Company XYZ decides to purchase Preventive Maintenance software to manage this activity. Since the purchase is not based on problems that have happened and is focused on process control or making an improvement to the QMS, it is a Preventive Action.
Preventive Action Events
A young functional Quality Management System should record and complete many more CARs than PARs. For audit purposes, a handful of Preventive Action events will demonstrate that this important part of the QMS is functional.
A primary source of Preventive Action activities is the Management Review process where discussions about quality strategy, quality resource requests, and part quality. The Manager responsible for corrective and preventive actions can also initiate and record Preventive Action activities.
Listed below are a few examples of preventive action that can be taken:
- Analyze process or product characteristics for negative trends that, if left alone, could drift into a nonconformity. Such analysis can be documented into a control plan.
- Install alarms to warn you when your process is drifting into a nonconformity. Statistical process control charts provide excellent detection alarms.
- Review nonconformances found in similar processes, products, or companies for ideas that could be applied to your business. Benchmarking similar companies is great for brainstorming preventive actions.

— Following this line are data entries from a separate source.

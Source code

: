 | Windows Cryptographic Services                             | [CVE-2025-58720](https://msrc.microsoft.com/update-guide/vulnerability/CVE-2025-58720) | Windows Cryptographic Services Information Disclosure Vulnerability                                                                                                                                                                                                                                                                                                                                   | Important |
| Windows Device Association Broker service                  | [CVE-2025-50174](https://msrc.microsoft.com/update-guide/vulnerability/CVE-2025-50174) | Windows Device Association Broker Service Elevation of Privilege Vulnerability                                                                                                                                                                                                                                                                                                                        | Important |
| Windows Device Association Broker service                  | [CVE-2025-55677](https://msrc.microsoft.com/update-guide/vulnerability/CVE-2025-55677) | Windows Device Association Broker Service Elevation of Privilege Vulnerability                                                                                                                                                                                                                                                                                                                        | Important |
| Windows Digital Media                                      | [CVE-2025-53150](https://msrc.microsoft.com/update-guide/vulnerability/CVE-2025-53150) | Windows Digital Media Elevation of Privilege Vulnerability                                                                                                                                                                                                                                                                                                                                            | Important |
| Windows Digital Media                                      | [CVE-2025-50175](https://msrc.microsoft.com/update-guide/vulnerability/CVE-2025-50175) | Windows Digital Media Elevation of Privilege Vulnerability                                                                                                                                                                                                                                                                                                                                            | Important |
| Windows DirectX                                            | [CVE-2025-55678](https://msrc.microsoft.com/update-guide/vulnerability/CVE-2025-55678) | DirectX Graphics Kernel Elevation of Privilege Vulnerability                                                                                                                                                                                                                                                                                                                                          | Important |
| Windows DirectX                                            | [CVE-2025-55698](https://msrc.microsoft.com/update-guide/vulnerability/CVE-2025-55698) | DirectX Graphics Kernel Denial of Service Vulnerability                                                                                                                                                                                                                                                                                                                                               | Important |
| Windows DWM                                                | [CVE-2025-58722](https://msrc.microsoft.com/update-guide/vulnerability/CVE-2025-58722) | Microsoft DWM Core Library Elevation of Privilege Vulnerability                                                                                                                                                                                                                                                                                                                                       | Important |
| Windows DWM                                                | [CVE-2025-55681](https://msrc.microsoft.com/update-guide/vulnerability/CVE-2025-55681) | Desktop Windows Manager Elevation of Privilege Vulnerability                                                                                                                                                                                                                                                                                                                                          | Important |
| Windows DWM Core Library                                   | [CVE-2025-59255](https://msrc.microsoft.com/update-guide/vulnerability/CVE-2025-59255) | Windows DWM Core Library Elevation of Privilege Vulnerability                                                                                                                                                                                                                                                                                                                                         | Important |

- Perform risk analysis to uncover latent hazards. Failure Mode Effects Analysis (FMEA) is a great methods for determining risks.
- Implement lean thinking to eliminate wastes, which are obvious signals of latent causes of future defects.
- Establish more rigorous training programs to continuously improve your employee’s skills. Regular training introduces new ideas into your organization that can be sources of innovation that prevent nonconformities.
- Introduce disaster recovery, security, and contingency plans for unpredictable (risk) situations, hazards, or safety conditions.
- Set up preventive maintenance & calibration control programs to ensure your equipment is always safe, available, and performing optimally.
- Perform supplier surveillance (second party) audits to assist your supply chain in delivering quality product to you consistently.
- Analyze your process capabilities to create a foundation for improvement. Use Capability Maturity Model (CMM) or Capability Maturity Model Integration (CMMI) for inspiration.
- Implement or improve your Employee Health and Safety (EHS) program to protect your employees and company from safety related risks.
- Determine strategic risks using SWOT (Strengths, Weaknesses, Opportunities, Threats) analysis and take action on to reduce risks.
What preventive actions do you take in your business to eliminate defects BEFORE they occur?
Difference Between Corrective Action and Preventive Action
As one of the key elements to a QMS that will lead to improved processes, with a focus on continual improvements, it is important to use corrective and preventive actions. After all, is the goal to have a ISO plaque in the lobby, or to have a viable business focused on continuously improving?